Task to carry out - Needed from the data below: every line from the one with "- **Styling**: Tailwind CSS" up to and including the one with "1. Open the", repeated exactly and with nothing else.

Dataset entries -
= = = = =
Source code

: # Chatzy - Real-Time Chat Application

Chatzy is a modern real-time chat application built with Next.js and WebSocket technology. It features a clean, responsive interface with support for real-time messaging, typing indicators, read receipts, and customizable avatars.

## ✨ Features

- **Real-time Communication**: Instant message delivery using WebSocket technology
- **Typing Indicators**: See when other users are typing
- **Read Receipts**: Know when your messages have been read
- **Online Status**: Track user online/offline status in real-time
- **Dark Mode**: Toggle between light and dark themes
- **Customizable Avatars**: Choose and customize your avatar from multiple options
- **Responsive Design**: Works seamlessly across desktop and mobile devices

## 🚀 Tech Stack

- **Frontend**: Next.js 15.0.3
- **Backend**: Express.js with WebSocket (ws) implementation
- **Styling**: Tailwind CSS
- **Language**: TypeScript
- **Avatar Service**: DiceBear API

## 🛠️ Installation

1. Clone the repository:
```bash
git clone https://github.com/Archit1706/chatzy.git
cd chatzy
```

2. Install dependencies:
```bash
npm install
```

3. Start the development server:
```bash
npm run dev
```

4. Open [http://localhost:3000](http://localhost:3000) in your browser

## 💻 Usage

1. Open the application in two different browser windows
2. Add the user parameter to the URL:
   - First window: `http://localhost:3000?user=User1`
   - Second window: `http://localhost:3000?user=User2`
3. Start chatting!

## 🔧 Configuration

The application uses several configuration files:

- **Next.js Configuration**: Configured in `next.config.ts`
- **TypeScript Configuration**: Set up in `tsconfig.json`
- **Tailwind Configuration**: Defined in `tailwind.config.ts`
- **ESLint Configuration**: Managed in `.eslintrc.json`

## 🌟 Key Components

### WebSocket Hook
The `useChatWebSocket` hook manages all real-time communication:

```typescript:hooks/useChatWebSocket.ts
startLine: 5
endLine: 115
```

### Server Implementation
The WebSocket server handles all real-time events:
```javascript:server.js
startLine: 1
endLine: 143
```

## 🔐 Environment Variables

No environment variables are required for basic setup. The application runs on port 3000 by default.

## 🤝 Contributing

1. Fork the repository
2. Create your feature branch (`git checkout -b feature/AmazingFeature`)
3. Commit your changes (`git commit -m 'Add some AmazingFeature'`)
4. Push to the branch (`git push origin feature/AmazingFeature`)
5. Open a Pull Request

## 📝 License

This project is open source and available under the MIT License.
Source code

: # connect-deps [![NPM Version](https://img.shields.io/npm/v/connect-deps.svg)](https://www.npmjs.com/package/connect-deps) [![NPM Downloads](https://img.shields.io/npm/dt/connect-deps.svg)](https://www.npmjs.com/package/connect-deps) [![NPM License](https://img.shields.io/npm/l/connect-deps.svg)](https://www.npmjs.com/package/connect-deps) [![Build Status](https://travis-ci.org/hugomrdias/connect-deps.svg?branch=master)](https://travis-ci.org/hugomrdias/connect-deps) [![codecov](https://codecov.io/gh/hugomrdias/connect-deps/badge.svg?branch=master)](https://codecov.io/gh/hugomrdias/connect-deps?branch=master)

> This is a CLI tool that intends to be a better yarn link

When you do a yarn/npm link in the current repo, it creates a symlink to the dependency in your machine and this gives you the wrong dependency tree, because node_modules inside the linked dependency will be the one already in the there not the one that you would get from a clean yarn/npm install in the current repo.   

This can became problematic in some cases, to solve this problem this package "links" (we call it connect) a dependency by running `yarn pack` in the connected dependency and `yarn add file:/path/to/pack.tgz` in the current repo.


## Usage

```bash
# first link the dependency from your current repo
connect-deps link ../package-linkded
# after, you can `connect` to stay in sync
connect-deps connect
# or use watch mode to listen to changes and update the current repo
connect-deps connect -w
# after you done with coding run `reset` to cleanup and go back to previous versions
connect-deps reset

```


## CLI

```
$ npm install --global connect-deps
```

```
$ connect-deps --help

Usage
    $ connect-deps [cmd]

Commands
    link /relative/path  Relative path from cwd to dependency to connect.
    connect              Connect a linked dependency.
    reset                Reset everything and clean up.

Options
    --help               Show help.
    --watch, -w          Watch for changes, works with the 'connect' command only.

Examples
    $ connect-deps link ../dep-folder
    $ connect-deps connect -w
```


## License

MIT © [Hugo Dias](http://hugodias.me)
= = = = =
Solution to the problem -
- **Styling**: Tailwind CSS
- **Language**: TypeScript
- **Avatar Service**: DiceBear API

## 🛠️ Installation

1. Clone the repository:
```bash
git clone https://github.com/Archit1706/chatzy.git
cd chatzy
```

2. Install dependencies:
```bash
npm install
```

3. Start the development server:
```bash
npm run dev
```

4. Open [http://localhost:3000](http://localhost:3000) in your browser

## 💻 Usage

1. Open the application in two different browser windows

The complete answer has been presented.